IUN dean Mark Hoyert includes the above Russo quote on his email correspondence.  The main character in “Straight Man,” an academician, admits in the Prologue: “Truth be told I’m not an easy man.  I can be an entertaining one, though it’s been my experience that most people don’t want to be entertained.  They want to be comforted.  And, of course, my idea of entertaining might not be yours.”  Like William Henry Devereaux, Jr., the protagonist in “Straight Man,” Hoyert can be exasperating but is always entertaining.   In a time of declining revenue for higher education, when campuses are moving away from IU’s traditional commitment to being, first and foremost, a liberal arts institution, his is an unenviable job that has frustrated and overwhelmed several predecessors. 

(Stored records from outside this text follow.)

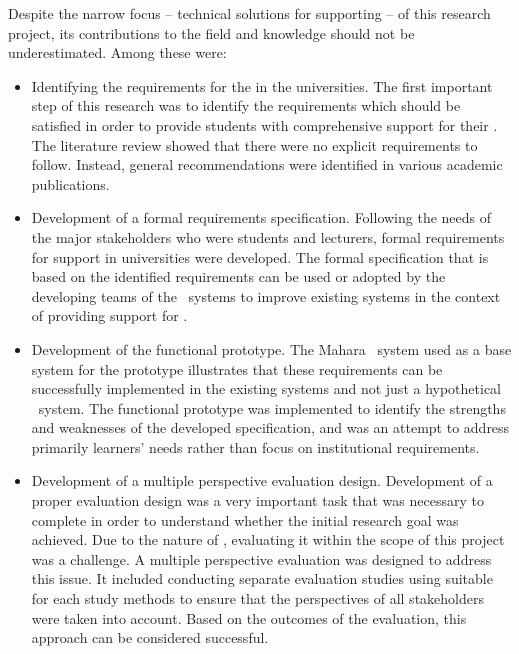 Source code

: Despite the narrow focus -- technical solutions for supporting \LLLs -- of this
research project, its contributions to the field and knowledge should not be
underestimated. Among these were:
\begin{itemize}
  \item Identifying the requirements for the \LLLs in the universities.
  The first important step of this research was to identify the requirements
  which should be satisfied in order to provide students with comprehensive
  support for their \LLLsn. The literature review showed that there were no
  explicit requirements to follow. Instead, general recommendations were
  identified in various academic publications. 
  
  \item Development of a formal requirements specification. Following the needs
  of the major stakeholders who were students and lecturers, formal requirements
  for \LLLs support in universities were developed. The formal specification
  that is based on the identified requirements can be used or adopted by the
  developing teams of the \ep~systems to improve existing systems in the context
  of providing support for \LLLsn.
  
  \item Development of the functional prototype. The Mahara \ep~system used as a
  base system for the prototype illustrates that these requirements can be
  successfully implemented in the existing systems and not just a hypothetical
  \ep~system. The functional prototype was implemented to identify the strengths
  and weaknesses of the developed specification, and was an attempt to address
  primarily learners' needs rather than focus on institutional requirements.
  
  \item Development of a multiple perspective evaluation design. Development of
  a proper evaluation design was a very important task that was necessary to
  complete in order to understand whether the initial research goal was
  achieved. Due to the nature of \LLLsn, evaluating it within the scope of this
  project was a challenge. A multiple perspective evaluation was designed to
  address this issue. It included conducting separate evaluation studies using
  suitable for each study methods to ensure that the perspectives of all
  stakeholders were taken into account. Based on the outcomes of the evaluation,
  this approach can be considered successful.
\end{itemize}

Straight man can refer a heterosexual, one who does not take drugs or an honest soul who says what he thinks, as in straight shooter.  In comedy duos the straight man sets up a partner to deliver the joke.  In Russo’s novel the antihero usually delivers punch lines at others’ expense.  For instance, when a snobbish colleague says, “I hear you don’t write anymore,” Devereaux responds, “Not true.  You should see the margins of my student papers.”  Told that’s not the same as writing a book, he replies, “Almost identical, both go largely unread.”

I received a letter from the Vice Chancellor of Academic Affairs thanking me for my commitment to IUN after being named on a student survey as one who had made a positive impact on a student’s “personal and/or academic development.”  I bet the source was someone from Anne Balay’s Gender Studies class although I also made appearances in classes taught by Chris Young, Jon Briggs, Nicole Anslover, Steve McShane, and Chuck Gallmeier.  I wonder if Anne got a similar letter – probably not since she’s no longer at the university.  If so, it would probably further embitter her rather than cheer her up.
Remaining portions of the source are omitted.